What the exercise asks: What is needed is a word-for-word transcript of the listing, free of pictures.

Information supplied:
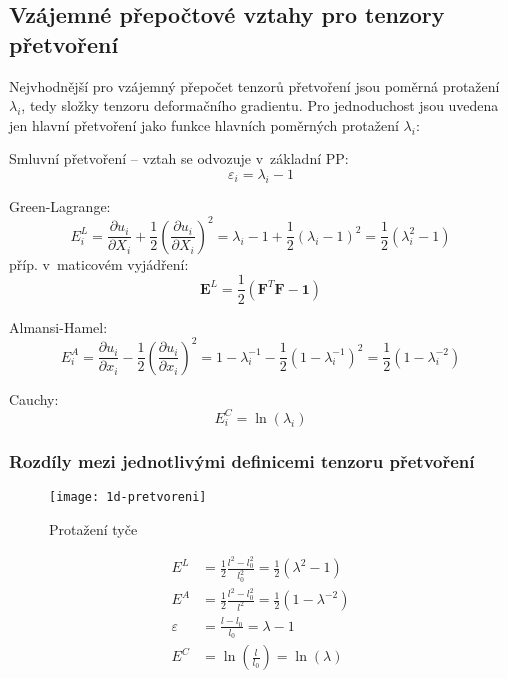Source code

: 
\subsection{Vzájemné přepočtové vztahy pro tenzory přetvoření}
Nejvhodnější pro vzájemný přepočet tenzorů přetvoření jsou poměrná protažení $\lambda_i$, tedy složky tenzoru deformačního gradientu. Pro jednoduchost jsou uvedena jen hlavní přetvoření jako funkce hlavních poměrných protažení $\lambda_i$:

Smluvní přetvoření -- vztah se odvozuje v~základní PP: 
\begin{equation}
	\varepsilon_i = \lambda_i - 1
\end{equation}

Green-Lagrange:
\begin{equation}
	E^L_i
	= \frac{\partial u_i}{\partial X_i} + \frac{1}{2} \left(\frac{\partial u_i}{\partial X_i}\right)^2
	= \lambda_i - 1 + \frac{1}{2} (\lambda_i - 1)^2
	= \frac{1}{2} (\lambda_i^2 - 1)
\end{equation}
příp. v~maticovém vyjádření:
\begin{equation}
	\bm{E}^L = \frac{1}{2} \left(\bm{F}^T \bm{F} - \bm{1}\right)
\end{equation}

Almansi-Hamel:
\begin{equation}
	E^A_i
	= \frac{\partial u_i}{\partial x_i} - \frac{1}{2} \left(\frac{\partial u_i}{\partial x_i}\right)^2
	= 1 - \lambda_i^{-1} - \frac{1}{2} (1 - \lambda_i^{-1})^2
	= \frac{1}{2} (1 - \lambda_i^{-2})
\end{equation}

Cauchy:
\begin{equation}
	E^C_i = \ln(\lambda_i)
\end{equation}

\subsubsection{Rozdíly mezi jednotlivými definicemi tenzoru přetvoření}
\begin{figure}[H]
	\centering
	\texttt{[image: 1d-pretvoreni]}
	\caption{Protažení tyče}
	\label{fig:1d-pretvoreni}
\end{figure}

\begin{align}
	E^L &= \frac{1}{2} \frac{l^2 - l_0^2}{l_0^2} = \frac{1}{2} (\lambda^2 - 1)\\
	E^A &= \frac{1}{2} \frac{l^2 - l_0^2}{l^2} = \frac{1}{2} (1 - \lambda^{-2})\\
	\varepsilon &= \frac{l - l_0}{l_0} = \lambda - 1\\
	E^C &= \ln\left(\frac{l}{l_0}\right) = \ln(\lambda)
\end{align}


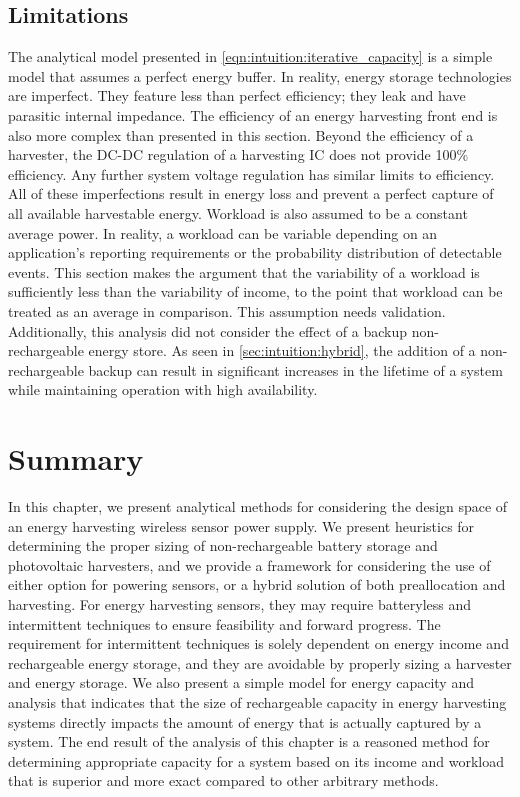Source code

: \subsection{Limitations}
The analytical model presented in \cref{eqn:intuition:iterative_capacity} is a simple model that assumes a perfect energy buffer. In reality, energy storage technologies are imperfect. They feature less than perfect efficiency; they leak and have parasitic internal impedance. 
The efficiency of an energy harvesting front end is also more complex than presented in this section.
Beyond the efficiency of a harvester, the DC-DC regulation of a harvesting IC does not provide 100\% efficiency. 
Any further system voltage regulation has similar limits to efficiency. 
All of these imperfections result in energy loss and prevent a perfect capture of all available harvestable energy.
Workload is also assumed to be a constant average power. In reality, a workload can be variable depending on an application's reporting requirements or the probability distribution of detectable events.
This section makes the argument that the variability of a workload is sufficiently less than the variability of income, to the point that workload can be treated as an average in comparison. This assumption needs validation.
Additionally, this analysis did not consider the effect of a backup non-rechargeable energy store. As seen in \cref{sec:intuition:hybrid}, the addition of a non-rechargeable backup can result in significant increases in the lifetime of a system while maintaining operation with high availability.


\section{Summary}
In this chapter, we present analytical methods for considering the design space of an energy harvesting wireless sensor power supply.
We present heuristics for determining the proper sizing of non-rechargeable battery storage and photovoltaic harvesters, and we provide a framework for considering the use of either option for powering sensors, or a hybrid solution of both preallocation and harvesting.
For energy harvesting sensors, they may require batteryless and intermittent techniques to ensure feasibility and forward progress. 
The requirement for intermittent techniques is solely dependent on energy income and rechargeable energy storage, and they are avoidable by properly sizing a harvester and energy storage.
We also present a simple model for energy capacity and analysis that indicates that the size of rechargeable capacity in energy harvesting systems directly impacts the amount of energy that is actually captured by a system.
The end result of the analysis of this chapter is a reasoned method for determining appropriate capacity for a system based on its income and workload that is superior and more exact compared to other arbitrary methods.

Answer for the task:
Source code

: 
\subsection{Vzájemné přepočtové vztahy pro tenzory přetvoření}
Nejvhodnější pro vzájemný přepočet tenzorů přetvoření jsou poměrná protažení $\lambda_i$, tedy složky tenzoru deformačního gradientu. Pro jednoduchost jsou uvedena jen hlavní přetvoření jako funkce hlavních poměrných protažení $\lambda_i$:

Smluvní přetvoření -- vztah se odvozuje v~základní PP: 
\begin{equation}
	\varepsilon_i = \lambda_i - 1
\end{equation}

Green-Lagrange:
\begin{equation}
	E^L_i
	= \frac{\partial u_i}{\partial X_i} + \frac{1}{2} \left(\frac{\partial u_i}{\partial X_i}\right)^2
	= \lambda_i - 1 + \frac{1}{2} (\lambda_i - 1)^2
	= \frac{1}{2} (\lambda_i^2 - 1)
\end{equation}
příp. v~maticovém vyjádření:
\begin{equation}
	\bm{E}^L = \frac{1}{2} \left(\bm{F}^T \bm{F} - \bm{1}\right)
\end{equation}

Almansi-Hamel:
\begin{equation}
	E^A_i
	= \frac{\partial u_i}{\partial x_i} - \frac{1}{2} \left(\frac{\partial u_i}{\partial x_i}\right)^2
	= 1 - \lambda_i^{-1} - \frac{1}{2} (1 - \lambda_i^{-1})^2
	= \frac{1}{2} (1 - \lambda_i^{-2})
\end{equation}

Cauchy:
\begin{equation}
	E^C_i = \ln(\lambda_i)
\end{equation}

\subsubsection{Rozdíly mezi jednotlivými definicemi tenzoru přetvoření}
\begin{figure}[H]
	\centering
	\texttt{[image: 1d-pretvoreni]}
	\caption{Protažení tyče}
	\label{fig:1d-pretvoreni}
\end{figure}

\begin{align}
	E^L &= \frac{1}{2} \frac{l^2 - l_0^2}{l_0^2} = \frac{1}{2} (\lambda^2 - 1)\\
	E^A &= \frac{1}{2} \frac{l^2 - l_0^2}{l^2} = \frac{1}{2} (1 - \lambda^{-2})\\
	\varepsilon &= \frac{l - l_0}{l_0} = \lambda - 1\\
	E^C &= \ln\left(\frac{l}{l_0}\right) = \ln(\lambda)
\end{align}


Source code

: \subsection{Limitations}
The analytical model presented in \cref{eqn:intuition:iterative_capacity} is a simple model that assumes a perfect energy buffer. In reality, energy storage technologies are imperfect. They feature less than perfect efficiency; they leak and have parasitic internal impedance. 
The efficiency of an energy harvesting front end is also more complex than presented in this section.
Beyond the efficiency of a harvester, the DC-DC regulation of a harvesting IC does not provide 100\% efficiency. 
Any further system voltage regulation has similar limits to efficiency. 
All of these imperfections result in energy loss and prevent a perfect capture of all available harvestable energy.
Workload is also assumed to be a constant average power. In reality, a workload can be variable depending on an application's reporting requirements or the probability distribution of detectable events.
This section makes the argument that the variability of a workload is sufficiently less than the variability of income, to the point that workload can be treated as an average in comparison. This assumption needs validation.
Additionally, this analysis did not consider the effect of a backup non-rechargeable energy store. As seen in \cref{sec:intuition:hybrid}, the addition of a non-rechargeable backup can result in significant increases in the lifetime of a system while maintaining operation with high availability.


\section{Summary}
In this chapter, we present analytical methods for considering the design space of an energy harvesting wireless sensor power supply.
We present heuristics for determining the proper sizing of non-rechargeable battery storage and photovoltaic harvesters, and we provide a framework for considering the use of either option for powering sensors, or a hybrid solution of both preallocation and harvesting.
For energy harvesting sensors, they may require batteryless and intermittent techniques to ensure feasibility and forward progress. 
The requirement for intermittent techniques is solely dependent on energy income and rechargeable energy storage, and they are avoidable by properly sizing a harvester and energy storage.
We also present a simple model for energy capacity and analysis that indicates that the size of rechargeable capacity in energy harvesting systems directly impacts the amount of energy that is actually captured by a system.
The end result of the analysis of this chapter is a reasoned method for determining appropriate capacity for a system based on its income and workload that is superior and more exact compared to other arbitrary methods.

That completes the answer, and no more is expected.